The process with the Chinese is slightly different as the bidding comes first before the loan agreement is negotiated and signed, according to the BCDA president.

Citing the Subic-Clark Railway Project as an example, Dizon said the National Economic and Development Authority (NEDA) board first approved the project for funding through the Department of Finance (DOF) from the Chinese government.

After the NEDA board approval, Beijing will be giving the Philippine government a shortlist of three accredited contractors under a tied loan agreement.

“The Philippine government will then bid out the project under our own rules and once the winning bidder has been awarded, then the loan negotiation takes place between the Chinese government and our Department of Finance,” Dizon said.

Dizon, however, clarified that there is no direct negotiation in the process of selecting the Chinese contractor.

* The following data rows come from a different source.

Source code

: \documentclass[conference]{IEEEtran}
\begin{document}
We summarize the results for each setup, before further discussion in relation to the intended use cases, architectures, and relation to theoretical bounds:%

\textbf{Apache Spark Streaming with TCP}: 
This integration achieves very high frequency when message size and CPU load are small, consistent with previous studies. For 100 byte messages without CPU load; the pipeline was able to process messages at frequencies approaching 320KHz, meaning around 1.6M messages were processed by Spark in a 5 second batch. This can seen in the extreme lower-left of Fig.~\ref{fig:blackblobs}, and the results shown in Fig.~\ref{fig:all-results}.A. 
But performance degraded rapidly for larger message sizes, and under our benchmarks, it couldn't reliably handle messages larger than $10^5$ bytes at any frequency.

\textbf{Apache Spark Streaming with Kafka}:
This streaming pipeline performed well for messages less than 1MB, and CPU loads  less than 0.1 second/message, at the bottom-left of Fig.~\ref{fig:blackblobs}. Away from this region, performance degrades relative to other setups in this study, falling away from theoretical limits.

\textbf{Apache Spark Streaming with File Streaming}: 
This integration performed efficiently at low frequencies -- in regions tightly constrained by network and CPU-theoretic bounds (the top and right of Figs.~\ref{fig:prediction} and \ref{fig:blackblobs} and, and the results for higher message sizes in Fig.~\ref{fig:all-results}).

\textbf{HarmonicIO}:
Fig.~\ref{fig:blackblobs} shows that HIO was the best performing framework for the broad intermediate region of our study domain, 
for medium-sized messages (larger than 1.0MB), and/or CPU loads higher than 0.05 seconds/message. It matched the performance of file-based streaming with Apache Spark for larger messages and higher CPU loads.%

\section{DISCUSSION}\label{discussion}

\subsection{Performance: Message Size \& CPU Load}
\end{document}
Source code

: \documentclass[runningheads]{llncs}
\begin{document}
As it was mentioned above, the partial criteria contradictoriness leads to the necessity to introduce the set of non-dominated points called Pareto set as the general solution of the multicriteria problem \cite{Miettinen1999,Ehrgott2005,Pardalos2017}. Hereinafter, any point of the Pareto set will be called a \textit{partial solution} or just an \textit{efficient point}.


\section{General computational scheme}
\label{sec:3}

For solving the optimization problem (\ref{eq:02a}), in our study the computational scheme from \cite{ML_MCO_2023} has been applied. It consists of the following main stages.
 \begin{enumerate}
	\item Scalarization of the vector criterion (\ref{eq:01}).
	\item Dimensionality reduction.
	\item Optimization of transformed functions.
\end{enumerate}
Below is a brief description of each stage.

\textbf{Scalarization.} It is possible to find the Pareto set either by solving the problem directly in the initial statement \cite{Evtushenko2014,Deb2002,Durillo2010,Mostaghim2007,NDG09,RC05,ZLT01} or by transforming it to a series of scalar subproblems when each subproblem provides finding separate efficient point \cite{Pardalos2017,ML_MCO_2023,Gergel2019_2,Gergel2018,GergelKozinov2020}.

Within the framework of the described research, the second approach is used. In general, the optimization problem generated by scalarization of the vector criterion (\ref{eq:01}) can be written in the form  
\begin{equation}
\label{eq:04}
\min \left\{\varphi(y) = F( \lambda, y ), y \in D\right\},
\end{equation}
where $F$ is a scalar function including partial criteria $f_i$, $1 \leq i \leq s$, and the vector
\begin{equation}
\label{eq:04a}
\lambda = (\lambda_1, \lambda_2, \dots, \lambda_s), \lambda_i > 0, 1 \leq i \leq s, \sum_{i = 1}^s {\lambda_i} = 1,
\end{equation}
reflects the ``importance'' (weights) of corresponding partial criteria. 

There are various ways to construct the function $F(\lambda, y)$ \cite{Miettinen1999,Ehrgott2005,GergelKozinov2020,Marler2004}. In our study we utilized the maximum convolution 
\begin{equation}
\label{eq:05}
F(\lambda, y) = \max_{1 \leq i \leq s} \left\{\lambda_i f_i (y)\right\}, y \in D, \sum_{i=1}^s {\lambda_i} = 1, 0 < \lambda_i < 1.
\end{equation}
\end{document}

Sen. Nancy Binay, meanwhile, questioned the basis of competitiveness as the bidding comes first before the DOF releases the terms of reference.

“Actually, the terms of reference is based on the approvals of the NEDA board,” Dizon said, noting that the terms of the loan are not part of the terms of reference of the bid.

According to the NEDA, 56 infrastructure projects have been identified for possible ODA loans and will be turned over to the DOF.

As of the moment, the DOF has executed nine loan agreements with other countries — two from China, two from South Korea and five from Japan.

Last year, US Vice President Mike Pence warned countries to be wary of China’s loan offers to poorer countries. His warning came before the Philippines and China signed several agreements during Chinese President Xi Jinping’s visit to Manila.

Speaking before the 2018 Asia-Pacific Economic Cooperation CEO Summit in Papua New Guinea in November, Pence said Beijing’s terms of loans are “often opaque at best.”

“Projects they support are often unsustainable and of poor quality. And too often, they come with strings attached and lead to staggering debt,” Pence said.

Then Budget Secretary Benjamin Diokno, however, said the Philippines is “very careful” in accepting loan deals from China.

“We are careful. Number one, we choose the projects we want. Second, we would step around for the best terms,” Diokno earlier said.